Return only those lines of the listing in which "Mendelian" appears.
* * *
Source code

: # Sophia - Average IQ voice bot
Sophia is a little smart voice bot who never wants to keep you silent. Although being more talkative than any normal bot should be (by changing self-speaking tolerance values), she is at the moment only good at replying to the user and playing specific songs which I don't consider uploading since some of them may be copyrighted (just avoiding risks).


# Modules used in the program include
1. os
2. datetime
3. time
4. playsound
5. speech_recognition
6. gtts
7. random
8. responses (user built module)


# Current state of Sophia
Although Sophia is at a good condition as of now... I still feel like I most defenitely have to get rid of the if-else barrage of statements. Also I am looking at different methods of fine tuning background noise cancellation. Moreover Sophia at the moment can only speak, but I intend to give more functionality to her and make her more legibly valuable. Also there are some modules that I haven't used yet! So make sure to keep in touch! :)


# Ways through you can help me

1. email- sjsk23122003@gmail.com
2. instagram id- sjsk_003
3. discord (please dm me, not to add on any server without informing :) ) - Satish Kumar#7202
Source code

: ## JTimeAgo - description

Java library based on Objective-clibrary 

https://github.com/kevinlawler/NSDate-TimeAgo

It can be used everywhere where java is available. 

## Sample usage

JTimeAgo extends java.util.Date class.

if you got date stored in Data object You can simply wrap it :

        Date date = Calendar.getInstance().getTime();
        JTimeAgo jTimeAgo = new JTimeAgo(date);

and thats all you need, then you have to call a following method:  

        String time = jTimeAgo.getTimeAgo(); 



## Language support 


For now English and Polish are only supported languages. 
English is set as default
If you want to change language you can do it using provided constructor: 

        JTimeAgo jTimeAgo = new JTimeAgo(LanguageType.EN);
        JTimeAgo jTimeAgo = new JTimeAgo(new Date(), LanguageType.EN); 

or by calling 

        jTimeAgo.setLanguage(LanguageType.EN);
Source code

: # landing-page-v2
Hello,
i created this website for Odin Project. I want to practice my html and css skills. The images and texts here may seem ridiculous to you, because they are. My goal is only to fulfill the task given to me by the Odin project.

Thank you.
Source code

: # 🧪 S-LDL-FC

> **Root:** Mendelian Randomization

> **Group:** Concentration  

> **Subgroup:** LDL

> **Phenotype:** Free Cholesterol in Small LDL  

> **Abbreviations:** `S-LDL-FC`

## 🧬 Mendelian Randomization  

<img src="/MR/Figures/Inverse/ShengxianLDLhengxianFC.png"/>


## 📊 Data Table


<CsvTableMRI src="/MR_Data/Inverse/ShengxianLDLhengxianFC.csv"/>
* * *
| ANSWER TO THE EXERCISE |
> **Root:** Mendelian Randomization
## 🧬 Mendelian Randomization  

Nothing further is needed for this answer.